## Data shown
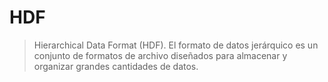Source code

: # HDF

> Hierarchical Data Format (HDF). El formato de datos jerárquico es un conjunto de formatos de archivo diseñados para almacenar y organizar grandes cantidades de datos.
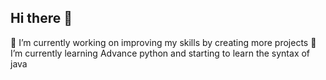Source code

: ## Hi there 👋
🔭 I’m currently working on improving my skills by creating more projects
🌱 I’m currently learning Advance python and starting to learn the syntax of java
<!--
**harshvardhan-sharma-X/harshvardhan-sharma-X** is a ✨ _special_ ✨ repository because its `README.md` (this file) appears on your GitHub profile.

Here are some ideas to get you started:

- 🔭 I’m currently working on ...
- 🌱 I’m currently learning ...
- 👯 I’m looking to collaborate on ...
- 🤔 I’m looking for help with ...
- 💬 Ask me about ...
- 📫 How to reach me: ...
- 😄 Pronouns: ...
- ⚡ Fun fact: ...
-->

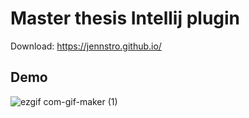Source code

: # Master thesis Intellij plugin 

Download: https://jennstro.github.io/

## Demo 

![ezgif com-gif-maker (1)](https://user-images.githubusercontent.com/48728008/148462024-bc95afda-03f8-4f9c-8472-762755ad9cb3.gif)



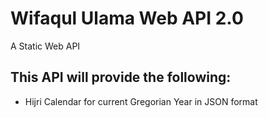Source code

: # Wifaqul Ulama Web API 2.0 
A Static Web API

## This API will provide the following:
* Hijri Calendar for current Gregorian Year in JSON format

## The task
Leave out the pictures, and write out exactly the lines from the line containing "- 🌱 I’m currently learning ..." through the end of the records above.

## Response area
- 🌱 I’m currently learning ...
- 👯 I’m looking to collaborate on ...
- 🤔 I’m looking for help with ...
- 💬 Ask me about ...
- 📫 How to reach me: ...
- 😄 Pronouns: ...
- ⚡ Fun fact: ...
-->

Source code

: # Master thesis Intellij plugin 

Download: https://jennstro.github.io/

## Demo 

![ezgif com-gif-maker (1)](https://user-images.githubusercontent.com/48728008/148462024-bc95afda-03f8-4f9c-8472-762755ad9cb3.gif)



Source code

: # Wifaqul Ulama Web API 2.0 
A Static Web API

## This API will provide the following:
* Hijri Calendar for current Gregorian Year in JSON format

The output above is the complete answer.